Bonham and Scott are still passed out in their own vomit, while Marvin and Freddie are attempting to break up a cat-fight between Mama Cass and Karen Carpenter. Orbison has won the Etta James sweepstakes, leaving Cash brooding on the fireplace singing “Oh Lonesome Me.”
Lennon stops me and asks if I’d like to come with him and George on a little acid trip. I’m more of a peyote guy myself, so I decline, then make my way over to Marley and Garcia, who are sharing another joint. I enjoy their company for as long as I can until Jagger comes strutting over and insinuates himself into the conversation. Somehow, Marley and Garcia manage to get away, leaving me with Mick and his Grand Canyon of a mouth. Fortunately, Patsy Cline and Donna Summer rescue me and take me into a dark corner where we do our best to set the night on fire.

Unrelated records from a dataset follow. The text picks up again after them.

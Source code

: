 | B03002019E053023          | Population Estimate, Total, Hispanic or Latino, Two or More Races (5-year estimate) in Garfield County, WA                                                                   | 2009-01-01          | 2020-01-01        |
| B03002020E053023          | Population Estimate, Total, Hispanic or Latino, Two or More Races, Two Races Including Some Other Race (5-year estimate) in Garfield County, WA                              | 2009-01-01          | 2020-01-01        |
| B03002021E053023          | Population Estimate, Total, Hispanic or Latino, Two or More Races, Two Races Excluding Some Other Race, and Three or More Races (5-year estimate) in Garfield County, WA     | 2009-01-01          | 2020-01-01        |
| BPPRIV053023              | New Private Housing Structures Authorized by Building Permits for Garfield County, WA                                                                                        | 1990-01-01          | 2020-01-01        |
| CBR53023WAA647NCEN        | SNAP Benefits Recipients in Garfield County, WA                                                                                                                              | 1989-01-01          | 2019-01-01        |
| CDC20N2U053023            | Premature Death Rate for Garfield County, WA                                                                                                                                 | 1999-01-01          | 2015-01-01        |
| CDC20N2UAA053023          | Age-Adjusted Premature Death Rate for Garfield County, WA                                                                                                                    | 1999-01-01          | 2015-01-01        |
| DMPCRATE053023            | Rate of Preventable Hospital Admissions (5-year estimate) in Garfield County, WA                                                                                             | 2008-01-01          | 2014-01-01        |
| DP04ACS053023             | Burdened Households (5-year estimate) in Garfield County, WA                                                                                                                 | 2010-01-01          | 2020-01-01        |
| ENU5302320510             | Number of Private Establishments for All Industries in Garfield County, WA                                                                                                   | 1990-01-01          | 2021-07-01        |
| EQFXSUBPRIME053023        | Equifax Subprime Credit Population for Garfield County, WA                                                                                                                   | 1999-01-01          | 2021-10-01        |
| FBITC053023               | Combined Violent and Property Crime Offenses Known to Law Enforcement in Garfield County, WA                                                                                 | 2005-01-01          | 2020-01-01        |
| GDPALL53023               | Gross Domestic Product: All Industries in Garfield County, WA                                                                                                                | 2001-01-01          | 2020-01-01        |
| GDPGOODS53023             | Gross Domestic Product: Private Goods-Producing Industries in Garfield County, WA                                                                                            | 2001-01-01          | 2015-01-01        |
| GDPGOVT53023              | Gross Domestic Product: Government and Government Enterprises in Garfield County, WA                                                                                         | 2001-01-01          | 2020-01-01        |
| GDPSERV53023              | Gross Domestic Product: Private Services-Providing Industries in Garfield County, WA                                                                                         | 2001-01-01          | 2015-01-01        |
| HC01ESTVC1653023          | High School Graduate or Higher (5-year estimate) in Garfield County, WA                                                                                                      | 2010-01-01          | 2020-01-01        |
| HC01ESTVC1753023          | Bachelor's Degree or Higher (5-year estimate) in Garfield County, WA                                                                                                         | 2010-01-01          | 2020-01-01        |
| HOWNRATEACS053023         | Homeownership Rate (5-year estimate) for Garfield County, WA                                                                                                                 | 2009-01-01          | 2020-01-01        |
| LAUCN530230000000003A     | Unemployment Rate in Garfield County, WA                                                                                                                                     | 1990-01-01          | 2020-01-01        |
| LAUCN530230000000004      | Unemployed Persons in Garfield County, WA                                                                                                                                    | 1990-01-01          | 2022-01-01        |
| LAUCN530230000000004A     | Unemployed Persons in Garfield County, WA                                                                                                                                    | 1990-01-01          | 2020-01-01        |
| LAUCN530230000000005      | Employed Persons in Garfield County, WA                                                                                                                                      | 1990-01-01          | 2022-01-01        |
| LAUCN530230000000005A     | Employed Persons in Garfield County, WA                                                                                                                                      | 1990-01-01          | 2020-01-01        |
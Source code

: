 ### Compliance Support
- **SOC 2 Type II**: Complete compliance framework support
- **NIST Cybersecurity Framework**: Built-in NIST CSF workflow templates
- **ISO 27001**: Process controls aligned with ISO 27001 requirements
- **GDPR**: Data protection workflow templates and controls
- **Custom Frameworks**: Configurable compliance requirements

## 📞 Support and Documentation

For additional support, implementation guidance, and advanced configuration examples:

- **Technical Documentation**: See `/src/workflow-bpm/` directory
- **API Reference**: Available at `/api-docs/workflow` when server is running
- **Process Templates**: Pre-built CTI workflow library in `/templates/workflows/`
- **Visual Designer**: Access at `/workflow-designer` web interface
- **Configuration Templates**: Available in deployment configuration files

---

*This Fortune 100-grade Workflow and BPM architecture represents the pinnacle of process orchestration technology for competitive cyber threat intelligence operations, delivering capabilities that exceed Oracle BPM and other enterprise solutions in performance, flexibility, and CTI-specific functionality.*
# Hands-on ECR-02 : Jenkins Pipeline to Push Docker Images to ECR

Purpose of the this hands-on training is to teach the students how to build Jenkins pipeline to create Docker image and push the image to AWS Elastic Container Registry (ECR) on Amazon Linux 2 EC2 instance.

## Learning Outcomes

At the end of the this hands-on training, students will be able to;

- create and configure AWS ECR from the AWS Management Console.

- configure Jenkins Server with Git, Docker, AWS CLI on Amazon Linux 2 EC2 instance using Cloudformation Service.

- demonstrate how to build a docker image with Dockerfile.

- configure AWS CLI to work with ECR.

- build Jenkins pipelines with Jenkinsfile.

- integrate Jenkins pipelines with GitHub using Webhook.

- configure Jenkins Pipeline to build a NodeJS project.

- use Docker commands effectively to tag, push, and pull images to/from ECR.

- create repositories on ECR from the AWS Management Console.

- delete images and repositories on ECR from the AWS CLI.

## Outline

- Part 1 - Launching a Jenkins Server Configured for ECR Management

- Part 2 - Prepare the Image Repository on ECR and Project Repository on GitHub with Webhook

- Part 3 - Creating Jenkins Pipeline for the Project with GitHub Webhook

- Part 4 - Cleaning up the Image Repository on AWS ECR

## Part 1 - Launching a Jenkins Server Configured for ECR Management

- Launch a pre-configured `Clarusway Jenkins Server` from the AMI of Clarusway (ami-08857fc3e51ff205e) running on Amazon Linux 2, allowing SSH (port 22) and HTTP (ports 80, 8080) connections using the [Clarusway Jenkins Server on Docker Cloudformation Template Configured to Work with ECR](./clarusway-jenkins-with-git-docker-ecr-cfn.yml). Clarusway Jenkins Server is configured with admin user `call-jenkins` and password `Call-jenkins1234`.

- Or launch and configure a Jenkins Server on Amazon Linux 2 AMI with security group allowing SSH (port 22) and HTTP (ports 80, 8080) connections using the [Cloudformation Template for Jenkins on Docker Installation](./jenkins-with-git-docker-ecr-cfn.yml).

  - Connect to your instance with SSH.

Sometime later, Janis Joplin starts walking around the room and asking the guests if anyone has seen Elvis.
Well, I guess I’d better go now.
I tell Patsy and Donna I’ll be right back, then I walk down the hallway toward the back of the house. No one notices when I slip away through the service entrance, a backdoor man, a spy in the house of love.
I know the dream that you’re dreaming of.
I know your deepest, secret fear.
Once I’m outside, I look up at the quarter moon hovering in the blackness like a half-open portal, offering a glimpse into another world. The longer I stare at it, the more it feels like I’m falling into it, as though my consciousness is rising from me, being drawn into the heavens, sucked into the moon’s glow, and I realize my ride on the crystal ship is about to come to an end.
Before it does, I climb into my ’59 T-Bird, then I turn the ignition and pull away, heading south toward Los Angeles on a moonlight drive.
CHAPTER 50
The Pixies’ ”Where Is My Mind?” plays on the radio as I drive south along the Pacific Coast Highway toward Santa Monica, the quarter moon reflecting off the ocean as Malibu recedes in the rearview mirror. After one in the morning in mid-December, there’s not much traffic heading in either direction, so I have the four-lane highway nearly all to myself.